Глухой ночью не удастся войти в Божий храм; из питейного заведения вас выпроводят без всякой жалости после закрытия; но двери Госбезопасности всегда открыты для страждущих. Открылись они и перед Гуревичем.

– Я хочу подать заявление об угрозе государственной безопасности, – выговорил он, обдавая дежурного густым духом сложносочиненного перегара.

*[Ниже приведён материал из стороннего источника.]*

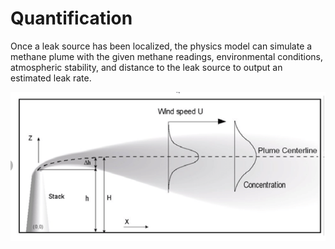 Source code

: # Quantification

Once a leak source has been localized, the physics model can simulate a methane plume with the given methane readings, environmental conditions, atmospheric stability, and distance to the leak source to output an estimated leak rate.

![Gaussian Plume Diagram](media/quantification-1.png) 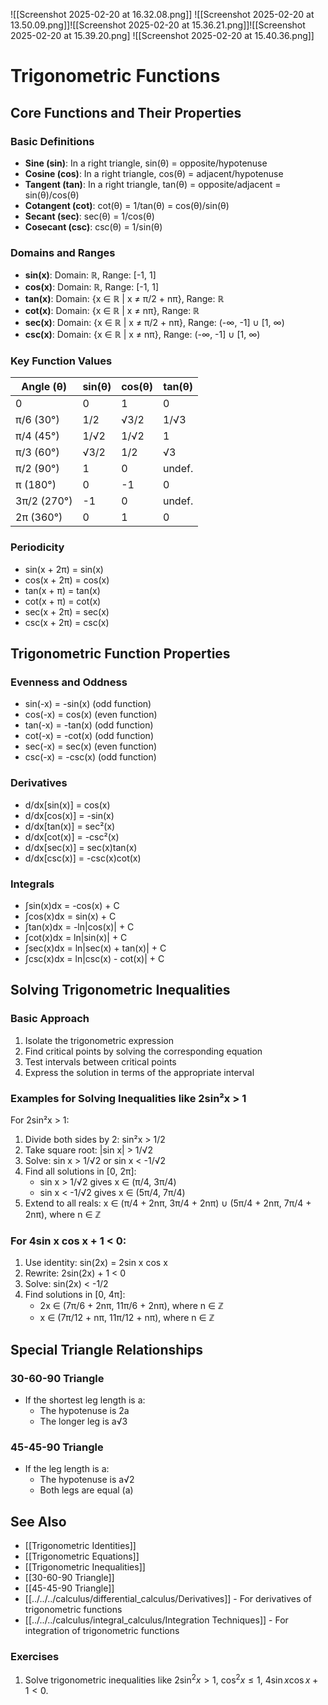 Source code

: ---
---

![[Screenshot 2025-02-20 at 16.32.08.png]]
![[Screenshot 2025-02-20 at 13.50.09.png]]![[Screenshot 2025-02-20 at 15.36.21.png]]![[Screenshot 2025-02-20 at 15.39.20.png]
![[Screenshot 2025-02-20 at 15.40.36.png]]
# Trigonometric Functions

## Core Functions and Their Properties

### Basic Definitions
- **Sine (sin)**: In a right triangle, sin(θ) = opposite/hypotenuse
- **Cosine (cos)**: In a right triangle, cos(θ) = adjacent/hypotenuse
- **Tangent (tan)**: In a right triangle, tan(θ) = opposite/adjacent = sin(θ)/cos(θ)
- **Cotangent (cot)**: cot(θ) = 1/tan(θ) = cos(θ)/sin(θ)
- **Secant (sec)**: sec(θ) = 1/cos(θ)
- **Cosecant (csc)**: csc(θ) = 1/sin(θ)

### Domains and Ranges
- **sin(x)**: Domain: ℝ, Range: [-1, 1]
- **cos(x)**: Domain: ℝ, Range: [-1, 1]
- **tan(x)**: Domain: {x ∈ ℝ | x ≠ π/2 + nπ}, Range: ℝ
- **cot(x)**: Domain: {x ∈ ℝ | x ≠ nπ}, Range: ℝ
- **sec(x)**: Domain: {x ∈ ℝ | x ≠ π/2 + nπ}, Range: (-∞, -1] ∪ [1, ∞)
- **csc(x)**: Domain: {x ∈ ℝ | x ≠ nπ}, Range: (-∞, -1] ∪ [1, ∞)

### Key Function Values

| Angle (θ) | sin(θ) | cos(θ) | tan(θ) |
|-----------|--------|--------|--------|
| 0         | 0      | 1      | 0      |
| π/6 (30°) | 1/2    | √3/2   | 1/√3   |
| π/4 (45°) | 1/√2   | 1/√2   | 1      |
| π/3 (60°) | √3/2   | 1/2    | √3     |
| π/2 (90°) | 1      | 0      | undef. |
| π (180°)  | 0      | -1     | 0      |
| 3π/2 (270°) | -1   | 0      | undef. |
| 2π (360°) | 0      | 1      | 0      |

### Periodicity
- sin(x + 2π) = sin(x)
- cos(x + 2π) = cos(x)
- tan(x + π) = tan(x)
- cot(x + π) = cot(x)
- sec(x + 2π) = sec(x)
- csc(x + 2π) = csc(x)

## Trigonometric Function Properties

### Evenness and Oddness
- sin(-x) = -sin(x) (odd function)
- cos(-x) = cos(x) (even function)
- tan(-x) = -tan(x) (odd function)
- cot(-x) = -cot(x) (odd function)
- sec(-x) = sec(x) (even function)
- csc(-x) = -csc(x) (odd function)

### Derivatives
- d/dx[sin(x)] = cos(x)
- d/dx[cos(x)] = -sin(x)
- d/dx[tan(x)] = sec²(x)
- d/dx[cot(x)] = -csc²(x)
- d/dx[sec(x)] = sec(x)tan(x)
- d/dx[csc(x)] = -csc(x)cot(x)

### Integrals
- ∫sin(x)dx = -cos(x) + C
- ∫cos(x)dx = sin(x) + C
- ∫tan(x)dx = -ln|cos(x)| + C
- ∫cot(x)dx = ln|sin(x)| + C
- ∫sec(x)dx = ln|sec(x) + tan(x)| + C
- ∫csc(x)dx = ln|csc(x) - cot(x)| + C

## Solving Trigonometric Inequalities

### Basic Approach
1. Isolate the trigonometric expression
2. Find critical points by solving the corresponding equation
3. Test intervals between critical points
4. Express the solution in terms of the appropriate interval

### Examples for Solving Inequalities like 2sin²x > 1

For 2sin²x > 1:
1. Divide both sides by 2: sin²x > 1/2
2. Take square root: |sin x| > 1/√2
3. Solve: sin x > 1/√2 or sin x < -1/√2
4. Find all solutions in [0, 2π]:
   - sin x > 1/√2 gives x ∈ (π/4, 3π/4)
   - sin x < -1/√2 gives x ∈ (5π/4, 7π/4)
5. Extend to all reals: x ∈ (π/4 + 2nπ, 3π/4 + 2nπ) ∪ (5π/4 + 2nπ, 7π/4 + 2nπ), where n ∈ ℤ

### For 4sin x cos x + 1 < 0:
1. Use identity: sin(2x) = 2sin x cos x
2. Rewrite: 2sin(2x) + 1 < 0
3. Solve: sin(2x) < -1/2
4. Find solutions in [0, 4π]:
   - 2x ∈ (7π/6 + 2nπ, 11π/6 + 2nπ), where n ∈ ℤ
   - x ∈ (7π/12 + nπ, 11π/12 + nπ), where n ∈ ℤ

## Special Triangle Relationships

### 30-60-90 Triangle
- If the shortest leg length is a:
  - The hypotenuse is 2a
  - The longer leg is a√3

### 45-45-90 Triangle
- If the leg length is a:
  - The hypotenuse is a√2
  - Both legs are equal (a)

## See Also
- [[Trigonometric Identities]]
- [[Trigonometric Equations]]
- [[Trigonometric Inequalities]]
- [[30-60-90 Triangle]]
- [[45-45-90 Triangle]]
- [[../../../calculus/differential_calculus/Derivatives]] - For derivatives of trigonometric functions
- [[../../../calculus/integral_calculus/Integration Techniques]] - For integration of trigonometric functions

### Exercises

1. Solve trigonometric inequalities like $2\sin^2 x > 1$, $\cos^2 x \leq 1$, $4\sin x \cos x + 1 < 0$.
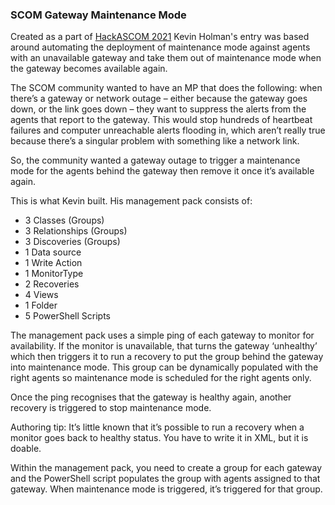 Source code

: ﻿
### SCOM Gateway Maintenance Mode

Created as a part of [HackASCOM 2021](https://scomathon.com/blog/automating-maintenance-mode-for-computers-behind-a-gateway-scom-management-pack-by-kevin-holman/) Kevin Holman's entry was based around automating the deployment of maintenance mode against agents with an unavailable gateway and take them out of maintenance mode when the gateway becomes available again.

The SCOM community wanted to have an MP that does the following: when there’s a gateway or network outage – either because the gateway goes down, or the link goes down – they want to suppress the alerts from the agents that report to the gateway. This would stop hundreds of heartbeat failures and computer unreachable alerts flooding in, which aren’t really true because there’s a singular problem with something like a network link.

So, the community wanted a gateway outage to trigger a maintenance mode for the agents behind the gateway then remove it once it’s available again.

This is what Kevin built. His management pack consists of:

- 3 Classes (Groups)
- 3 Relationships (Groups)
- 3 Discoveries (Groups)
- 1 Data source
- 1 Write Action
- 1 MonitorType
- 2 Recoveries
- 4 Views
- 1 Folder
- 5 PowerShell Scripts

The management pack uses a simple ping of each gateway to monitor for availability. If the monitor is unavailable, that turns the gateway ‘unhealthy’ which then triggers it to run a recovery to put the group behind the gateway into maintenance mode. This group can be dynamically populated with the right agents so maintenance mode is scheduled for the right agents only.

Once the ping recognises that the gateway is healthy again, another recovery is triggered to stop maintenance mode.

Authoring tip: It’s little known that it’s possible to run a recovery when a monitor goes back to healthy status. You have to write it in XML, but it is doable.

Within the management pack, you need to create a group for each gateway and the PowerShell script populates the group with agents assigned to that gateway. When maintenance mode is triggered, it’s triggered for that group.
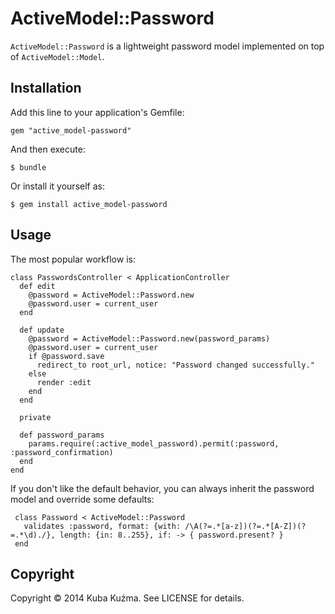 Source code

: # ActiveModel::Password

`ActiveModel::Password` is a lightweight password model implemented
on top of `ActiveModel::Model`.

## Installation

Add this line to your application's Gemfile:

    gem "active_model-password"

And then execute:

    $ bundle

Or install it yourself as:

    $ gem install active_model-password

## Usage

The most popular workflow is:

    class PasswordsController < ApplicationController
      def edit
        @password = ActiveModel::Password.new
        @password.user = current_user
      end

      def update
        @password = ActiveModel::Password.new(password_params)
        @password.user = current_user
        if @password.save
          redirect_to root_url, notice: "Password changed successfully."
        else
          render :edit
        end
      end

      private

      def password_params
        params.require(:active_model_password).permit(:password, :password_confirmation)
      end
    end

If you don't like the default behavior, you can always inherit the
password model and override some defaults:

     class Password < ActiveModel::Password
       validates :password, format: {with: /\A(?=.*[a-z])(?=.*[A-Z])(?=.*\d)./}, length: {in: 8..255}, if: -> { password.present? }
     end


## Copyright

Copyright © 2014 Kuba Kuźma. See LICENSE for details.

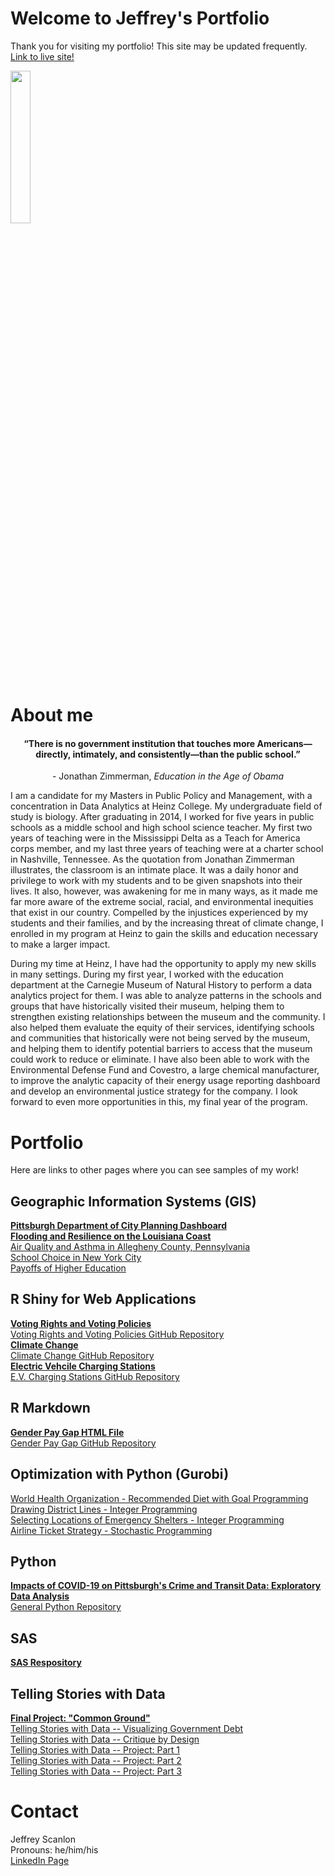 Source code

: # Welcome to Jeffrey's Portfolio

Thank you for visiting my portfolio! This site may be updated frequently.\
[Link to live site!](https://jeffreyscanlon.github.io/Portfolio/)

<img src="https://user-images.githubusercontent.com/70919897/106027214-adaca380-6098-11eb-9adc-60f684e9ab86.jpg" width="25%" height="25%">

# About me

<h4 align="center"> “There is no government institution that touches more Americans—directly, intimately, and consistently—than the public school.” </h4>
<p align="center"> - Jonathan Zimmerman, <i> Education in the Age of Obama </i> </p>

I am a candidate for my Masters in Public Policy and Management, with a concentration in Data Analytics at Heinz College. My undergraduate field of study is biology. After graduating in 2014, I worked for five years in public schools as a middle school and high school science teacher. My first two years of teaching were in the Mississippi Delta as a Teach for America corps member, and my last three years of teaching were at a charter school in Nashville, Tennessee. As the quotation from Jonathan Zimmerman illustrates, the classroom is an intimate place. It was a daily honor and privilege to work with my students and to be given snapshots into their lives. It also, however, was awakening for me in many ways, as it made me far more aware of the extreme social, racial, and environmental inequities that exist in our country. Compelled by the injustices experienced by my students and their families, and by the increasing threat of climate change, I enrolled in my program at Heinz to gain the skills and education necessary to make a larger impact.

During my time at Heinz, I have had the opportunity to apply my new skills in many settings. During my first year, I worked with the education department at the Carnegie Museum of Natural History to perform a data analytics project for them. I was able to analyze patterns in the schools and groups that have historically visited their museum, helping them to strengthen existing relationships between the museum and the community. I also helped them evaluate the equity of their services, identifying schools and communities that historically were not being served by the museum, and helping them to identify potential barriers to access that the museum could work to reduce or eliminate. I have also been able to work with the Environmental Defense Fund and Covestro, a large chemical manufacturer, to improve the analytic capacity of their energy usage reporting dashboard and develop an environmental justice strategy for the company. I look forward to even more opportunities in this, my final year of the program.


# Portfolio
Here are links to other pages where you can see samples of my work!


## Geographic Information Systems (GIS)
**[Pittsburgh Department of City Planning Dashboard](https://arcg.is/09jbv90)**\
**[Flooding and Resilience on the Louisiana Coast](https://arcg.is/KSajO)**\
[Air Quality and Asthma in Allegheny County, Pennsylvania](https://arcg.is/1W4iXm)\
[School Choice in New York City](https://arcg.is/0SDbWS)\
[Payoffs of Higher Education](https://arcg.is/1CzqqL)

## R Shiny for Web Applications
**[Voting Rights and Voting Policies](http://jeffrey-scanlon.shinyapps.io/VotingRights)**\
[Voting Rights and Voting Policies GitHub Repository](https://github.com/RforOperations2021/hw1-jscanlo2)\
**[Climate Change](https://jeffrey-scanlon.shinyapps.io/HW2_App/?_ga=2.256434700.666230072.1615137897-1225734515.1612490653)**\
[Climate Change GitHub Repository](https://github.com/jeffreyscanlon/ClimateShinyApp)\
**[Electric Vehcile Charging Stations](https://jeffrey-scanlon.shinyapps.io/FinalProject_JScanlon/?_ga=2.32777597.29412845.1616438076-1225734515.1612490653)**\
[E.V. Charging Stations GitHub Repository](https://github.com/RforOperations2021/FinalProject_JScanlon)

## R Markdown
**[Gender Pay Gap HTML File](https://jeffreyscanlon.github.io/RMarkdown/)**\
[Gender Pay Gap GitHub Repository](https://github.com/jeffreyscanlon/RMarkdown)

## Optimization with Python (Gurobi)
[World Health Organization - Recommended Diet with Goal Programming](https://github.com/jeffreyscanlon/Optimization/tree/main/Goal%20Programming%20-%20WHO%20Diet%20Optimization)\
[Drawing District Lines - Integer Programming](https://github.com/jeffreyscanlon/Optimization/tree/main/Integer%20Programming%20-%20Drawing%20District%20Lines)\
[Selecting Locations of Emergency Shelters - Integer Programming](https://github.com/jeffreyscanlon/Optimization/tree/main/Integer%20Programming%20-%20Selecting%20Locations%20of%20Emergency%20Shelters)\
[Airline Ticket Strategy - Stochastic Programming](https://github.com/jeffreyscanlon/Optimization/tree/main/Stochastic%20Programming%20-%20Airline%20Ticket%20Strategy)

## Python
**[Impacts of COVID-19 on Pittsburgh's Crime and Transit Data: Exploratory Data Analysis](https://github.com/jeffreyscanlon/Python/blob/main/Pittsburgh_COVID19_EDA.ipynb)**\
[General Python Repository](https://github.com/jeffreyscanlon/Python)

## SAS
**[SAS Respository](https://github.com/jeffreyscanlon/SAS)**

## Telling Stories with Data
**[Final Project: "Common Ground"](https://carnegiemellon.shorthandstories.com/common-ground/index.html)**\
[Telling Stories with Data -- Visualizing Government Debt](govdebt.md)\
[Telling Stories with Data -- Critique by Design](ReDesign.md)\
[Telling Stories with Data -- Project: Part 1](ProjP1.md)\
[Telling Stories with Data -- Project: Part 2](ProjP2.md)\
[Telling Stories with Data -- Project: Part 3](ProjP3.md)

# Contact
Jeffrey Scanlon\
Pronouns: he/him/his\
[LinkedIn Page](https://www.linkedin.com/in/jeff-scanlon3/)
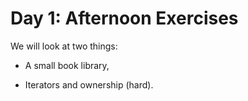 # Day 1: Afternoon Exercises

We will look at two things:

* A small book library,

* Iterators and ownership (hard).
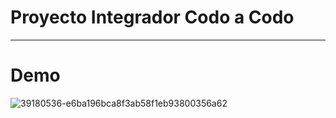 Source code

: 
# Proyecto Integrador Codo a Codo
***
# Demo
![39180536-e6ba196bca8f3ab58f1eb93800356a62](https://user-images.githubusercontent.com/50332167/233759193-dc464c20-f2b1-4bd7-9830-22ceb5ac1d7f.png)
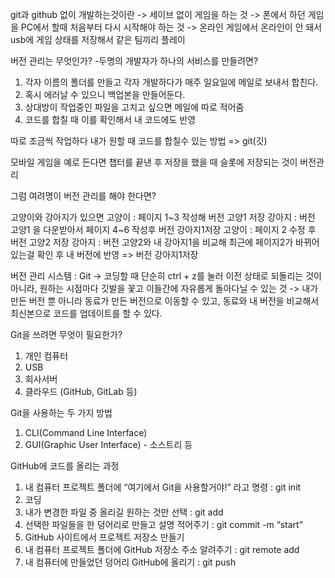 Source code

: git과 github 없이 개발하는것이란
-> 세이브 없이 게임을 하는 것
-> 폰에서 하던 게임을 PC에서 할때 처음부터 다시 시작해야 하는 것
-> 온라인 게임에서 온라인이 안 돼서 usb에 게임 상태를 저장해서 같은 팀끼리 플레이

버전 관리는 무엇인가?
-두명의 개발자가 하나의 서비스를 만들려면?
1. 각자 이름의 폴더를 만들고 각자 개발하다가 매주 일요일에 메일로 보내서 합친다.
2. 혹시 에러날 수 있으니 백업본을 만들어둔다.
3. 상대방이 작업중인 파일을 고치고 싶으면 메일에 따로 적어줌
4. 코드를 합칠 때 이를 확인해서 내 코드에도 반영

따로 조금씩 작업하다 내가 원할 때 코드를 합칠수 있는 방법 => git(깃)

모바일 게임을 예로 든다면 챕터를 끝낸 후 저장을 했을 때 슬롯에 저장되는 것이 버전관리

그럼 여려명이 버전 관리를 해야 한다면?

고양이와 강아지가 있으면
고양이 : 페이지 1~3 작성해 버전 고양1 저장 
강아지 : 버전 고양1 을 다운받아서 페이지 4~6 작성후 버전 강아지1저장
고양이 : 페이지 2 수정 후 버전 고양2 저장
강아지 : 버전 고양2와 내 강아지1을 비교해 최근에 페이지2가 바뀌어 있는걸 확인 후 내 버전에 반영 => 버전 강아지1저장

버전 관리 시스템 : Git 
-> 코딩할 때 단순히 ctrl + z를 눌러 이전 상태로 되돌리는 것이 아니라, 원하는 시점마다 깃발을 꽃고 이들간에 
자유롭게 돌아다닐 수 있는 것
-> 내가 만든 버전 뿐 아니라 동료가 만든 버전으로 이동할 수 있고, 동료와 내 버전을 비교해서 최신본으로 코드를 업데이트를 할 수 있다.

Git을 쓰려면 무엇이 필요한가?
1. 개인 컴퓨터
2. USB
3. 회사서버
4. 클라우드 (GitHub, GitLab 등)

Git을 사용하는 두 가지 방법
1. CLI(Command Line Interface)
2. GUI(Graphic User Interface) - 소스트리 등

GitHub에 코드를 올리는 과정
1. 내 컴퓨터 프로젝트 폴더에 “여기에서 Git을 사용할거야!” 라고 명령 : git init
2. 코딩
3. 내가 변경한 파일 중 올리길 원하는 것만 선택 : git add
4. 선택한 파일들을 한 덩어리로 만들고 설명 적어주기 : git commit -m “start”
5. GitHub 사이트에서 프로젝트 저장소 만들기 
6. 내 컴퓨터 프로젝트 폴더에 GitHub 저장소 주소 알려주기 : git remote add
7. 내 컴퓨터에 만들었던 덩어리 GitHub에 올리기 : git push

Заявись он в таком виде в отдел милиции, дело бы кончилось вытрезвителем, штрафом и письмом на работу, но не то – Комитет. Его попросили представиться; он назвался. Аккуратно проводили до нужного кабинета, и за несколько минут, что Гуревич сидел в ожидании на жестком откидном сиденье скамьи в коридоре, тщетно пытаясь приладить обратно развязанный галстук, на него уже подготовили справку, которая легла на стол предупрежденного о ночном госте оперативника.

В кабинете безукоризненно вежливый капитан предложил выпить чаю. Гуревич, стараясь держаться прямо, от чая с достоинством отказался.

– Я хочу подать заявление об угрозе государственной безопасности, – повторил он и добавил: – Со стороны враждебной инопланетной цивилизации.

Офицер понимающе покивал и предложил изложить подробности письменно – и вот на пять страниц сероватой казенной бумаги убористым почерком лег рассказ, в котором место нашлось и изобретенному Саввой оружию против космических супостатов, и волновой природе захватчиков из иных миров, и подробному описанию их зловещего эмиссара в образе рыжеволосой девицы, и фокусам с подавлением света и созданием правдоподобных фантомов, и, что самое главное, отказу Ильинского от дальнейшей работы по проекту универсальной бинарной волны.

– И такое заявление приняли? – спросил я.

– Безусловно, – подтвердил Кардинал. – А как же иначе? Вы ведь на границе служили, Виктор Геннадьевич?